▸ **Exercise data**:

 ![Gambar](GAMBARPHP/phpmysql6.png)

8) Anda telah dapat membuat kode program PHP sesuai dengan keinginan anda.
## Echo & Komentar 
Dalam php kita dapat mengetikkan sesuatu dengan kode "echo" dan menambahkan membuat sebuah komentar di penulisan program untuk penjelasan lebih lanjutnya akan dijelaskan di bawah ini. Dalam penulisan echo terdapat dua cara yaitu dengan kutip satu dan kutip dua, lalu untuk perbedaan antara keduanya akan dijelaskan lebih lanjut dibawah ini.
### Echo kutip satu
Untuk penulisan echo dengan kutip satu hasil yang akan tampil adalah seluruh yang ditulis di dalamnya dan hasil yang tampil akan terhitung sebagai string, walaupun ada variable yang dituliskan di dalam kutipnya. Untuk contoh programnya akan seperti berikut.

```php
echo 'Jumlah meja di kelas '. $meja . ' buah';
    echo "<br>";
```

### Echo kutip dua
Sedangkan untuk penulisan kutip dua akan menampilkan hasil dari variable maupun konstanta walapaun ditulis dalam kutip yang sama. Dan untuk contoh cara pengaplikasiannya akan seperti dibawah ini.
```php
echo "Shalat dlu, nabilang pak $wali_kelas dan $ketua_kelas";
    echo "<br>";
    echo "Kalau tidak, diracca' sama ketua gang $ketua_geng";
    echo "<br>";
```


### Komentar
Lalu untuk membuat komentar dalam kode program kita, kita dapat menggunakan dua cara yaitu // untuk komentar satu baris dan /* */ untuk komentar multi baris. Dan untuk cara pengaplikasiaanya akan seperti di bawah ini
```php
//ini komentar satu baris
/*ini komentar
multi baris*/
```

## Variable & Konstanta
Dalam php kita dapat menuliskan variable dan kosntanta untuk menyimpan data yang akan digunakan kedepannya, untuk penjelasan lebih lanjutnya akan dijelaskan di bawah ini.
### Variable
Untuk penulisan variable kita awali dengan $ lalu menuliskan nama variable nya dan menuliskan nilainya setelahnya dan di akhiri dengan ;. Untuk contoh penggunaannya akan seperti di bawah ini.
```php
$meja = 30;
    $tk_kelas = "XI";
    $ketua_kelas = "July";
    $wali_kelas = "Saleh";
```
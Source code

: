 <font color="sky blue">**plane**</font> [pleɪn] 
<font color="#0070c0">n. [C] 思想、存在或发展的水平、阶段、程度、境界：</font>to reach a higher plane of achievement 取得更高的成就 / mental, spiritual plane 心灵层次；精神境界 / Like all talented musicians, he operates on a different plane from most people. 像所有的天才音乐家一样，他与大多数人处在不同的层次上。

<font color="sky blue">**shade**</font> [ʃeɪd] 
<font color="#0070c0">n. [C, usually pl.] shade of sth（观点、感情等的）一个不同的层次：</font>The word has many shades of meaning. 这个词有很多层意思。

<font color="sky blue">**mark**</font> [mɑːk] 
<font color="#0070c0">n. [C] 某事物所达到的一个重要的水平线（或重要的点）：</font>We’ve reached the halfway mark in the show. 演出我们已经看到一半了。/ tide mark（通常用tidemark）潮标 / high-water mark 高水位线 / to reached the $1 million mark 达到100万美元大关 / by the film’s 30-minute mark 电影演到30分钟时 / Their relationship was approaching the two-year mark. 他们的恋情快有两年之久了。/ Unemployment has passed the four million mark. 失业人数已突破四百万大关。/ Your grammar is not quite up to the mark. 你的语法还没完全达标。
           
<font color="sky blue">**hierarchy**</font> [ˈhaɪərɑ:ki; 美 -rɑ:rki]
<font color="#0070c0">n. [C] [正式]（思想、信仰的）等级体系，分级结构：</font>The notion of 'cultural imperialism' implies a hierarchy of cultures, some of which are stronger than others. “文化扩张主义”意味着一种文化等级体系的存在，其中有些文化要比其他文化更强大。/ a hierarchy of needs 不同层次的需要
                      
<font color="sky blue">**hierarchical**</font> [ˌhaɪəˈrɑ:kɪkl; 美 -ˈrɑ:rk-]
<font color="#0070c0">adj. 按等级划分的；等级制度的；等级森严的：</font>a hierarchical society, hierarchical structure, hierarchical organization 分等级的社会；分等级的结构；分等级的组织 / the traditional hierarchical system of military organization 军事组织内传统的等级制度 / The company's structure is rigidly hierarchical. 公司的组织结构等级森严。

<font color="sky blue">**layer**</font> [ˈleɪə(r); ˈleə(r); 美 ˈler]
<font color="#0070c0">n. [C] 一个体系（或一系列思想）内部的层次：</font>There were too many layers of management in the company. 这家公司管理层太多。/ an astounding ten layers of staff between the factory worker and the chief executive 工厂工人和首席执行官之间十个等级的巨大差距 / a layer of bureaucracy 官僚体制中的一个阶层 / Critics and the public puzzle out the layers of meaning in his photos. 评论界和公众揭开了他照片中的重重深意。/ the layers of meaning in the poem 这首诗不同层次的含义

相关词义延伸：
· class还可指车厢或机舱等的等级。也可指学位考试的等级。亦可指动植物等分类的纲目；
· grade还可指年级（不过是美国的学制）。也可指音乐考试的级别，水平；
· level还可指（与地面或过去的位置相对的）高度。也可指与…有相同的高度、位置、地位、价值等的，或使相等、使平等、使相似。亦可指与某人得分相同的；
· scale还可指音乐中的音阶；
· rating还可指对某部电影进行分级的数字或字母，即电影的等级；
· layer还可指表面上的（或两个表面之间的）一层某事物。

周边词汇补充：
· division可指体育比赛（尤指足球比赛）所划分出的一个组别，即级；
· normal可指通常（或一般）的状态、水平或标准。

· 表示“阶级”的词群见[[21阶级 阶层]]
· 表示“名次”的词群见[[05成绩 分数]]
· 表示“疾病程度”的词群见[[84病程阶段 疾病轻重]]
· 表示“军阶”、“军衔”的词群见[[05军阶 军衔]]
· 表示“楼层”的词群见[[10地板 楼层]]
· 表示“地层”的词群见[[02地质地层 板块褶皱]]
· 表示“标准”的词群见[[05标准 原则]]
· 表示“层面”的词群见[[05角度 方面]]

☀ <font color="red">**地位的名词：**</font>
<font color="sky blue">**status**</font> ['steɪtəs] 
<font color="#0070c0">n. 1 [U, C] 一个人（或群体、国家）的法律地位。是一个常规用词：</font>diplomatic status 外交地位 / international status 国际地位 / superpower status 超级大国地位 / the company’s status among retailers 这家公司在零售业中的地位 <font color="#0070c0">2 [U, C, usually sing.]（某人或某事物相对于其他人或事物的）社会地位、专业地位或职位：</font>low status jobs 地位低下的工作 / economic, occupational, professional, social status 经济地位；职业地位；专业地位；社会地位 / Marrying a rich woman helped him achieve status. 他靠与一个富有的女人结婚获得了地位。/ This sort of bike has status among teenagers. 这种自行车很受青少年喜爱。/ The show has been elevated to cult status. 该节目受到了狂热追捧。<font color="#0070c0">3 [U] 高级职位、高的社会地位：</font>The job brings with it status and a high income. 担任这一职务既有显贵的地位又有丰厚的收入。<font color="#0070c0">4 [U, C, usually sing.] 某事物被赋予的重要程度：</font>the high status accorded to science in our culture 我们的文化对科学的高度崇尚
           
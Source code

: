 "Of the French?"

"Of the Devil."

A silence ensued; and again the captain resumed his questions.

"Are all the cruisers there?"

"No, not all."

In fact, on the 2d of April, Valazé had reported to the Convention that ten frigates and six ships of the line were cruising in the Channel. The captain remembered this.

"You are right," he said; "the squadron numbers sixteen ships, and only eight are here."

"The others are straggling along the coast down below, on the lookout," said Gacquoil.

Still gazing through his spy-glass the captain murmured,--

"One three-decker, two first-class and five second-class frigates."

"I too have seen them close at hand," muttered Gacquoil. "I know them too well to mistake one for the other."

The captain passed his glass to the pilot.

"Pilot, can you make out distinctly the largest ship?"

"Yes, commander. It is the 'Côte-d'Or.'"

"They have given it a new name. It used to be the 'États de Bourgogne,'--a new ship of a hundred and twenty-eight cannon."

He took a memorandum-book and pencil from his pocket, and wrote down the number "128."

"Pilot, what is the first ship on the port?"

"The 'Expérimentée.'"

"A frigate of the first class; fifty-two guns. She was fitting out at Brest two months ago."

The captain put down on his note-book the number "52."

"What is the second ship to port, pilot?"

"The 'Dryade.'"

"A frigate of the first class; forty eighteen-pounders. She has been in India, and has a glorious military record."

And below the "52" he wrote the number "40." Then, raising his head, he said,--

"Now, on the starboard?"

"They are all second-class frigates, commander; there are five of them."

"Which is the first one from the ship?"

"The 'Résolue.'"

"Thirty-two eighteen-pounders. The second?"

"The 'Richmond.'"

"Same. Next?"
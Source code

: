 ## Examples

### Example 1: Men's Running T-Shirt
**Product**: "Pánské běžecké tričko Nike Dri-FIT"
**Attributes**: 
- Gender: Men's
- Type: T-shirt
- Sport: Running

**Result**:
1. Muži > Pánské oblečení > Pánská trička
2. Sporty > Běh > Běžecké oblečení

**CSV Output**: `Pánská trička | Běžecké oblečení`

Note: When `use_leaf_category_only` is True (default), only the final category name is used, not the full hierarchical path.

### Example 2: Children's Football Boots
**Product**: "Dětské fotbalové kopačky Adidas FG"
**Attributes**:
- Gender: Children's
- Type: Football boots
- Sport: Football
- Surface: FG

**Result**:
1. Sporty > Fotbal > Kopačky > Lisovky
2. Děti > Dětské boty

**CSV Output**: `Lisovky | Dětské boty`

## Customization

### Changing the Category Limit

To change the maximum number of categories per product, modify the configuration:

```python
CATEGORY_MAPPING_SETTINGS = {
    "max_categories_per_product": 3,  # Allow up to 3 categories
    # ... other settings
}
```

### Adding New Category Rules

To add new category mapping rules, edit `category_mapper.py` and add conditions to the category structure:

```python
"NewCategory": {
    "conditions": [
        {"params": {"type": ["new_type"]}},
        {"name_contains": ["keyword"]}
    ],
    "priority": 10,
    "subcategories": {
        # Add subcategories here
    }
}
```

▸ **Task statement**: Search the entries for the word "Sporty" and copy every line that holds it.

▸ **Finished exercise**:
2. Sporty > Běh > Běžecké oblečení
1. Sporty > Fotbal > Kopačky > Lisovky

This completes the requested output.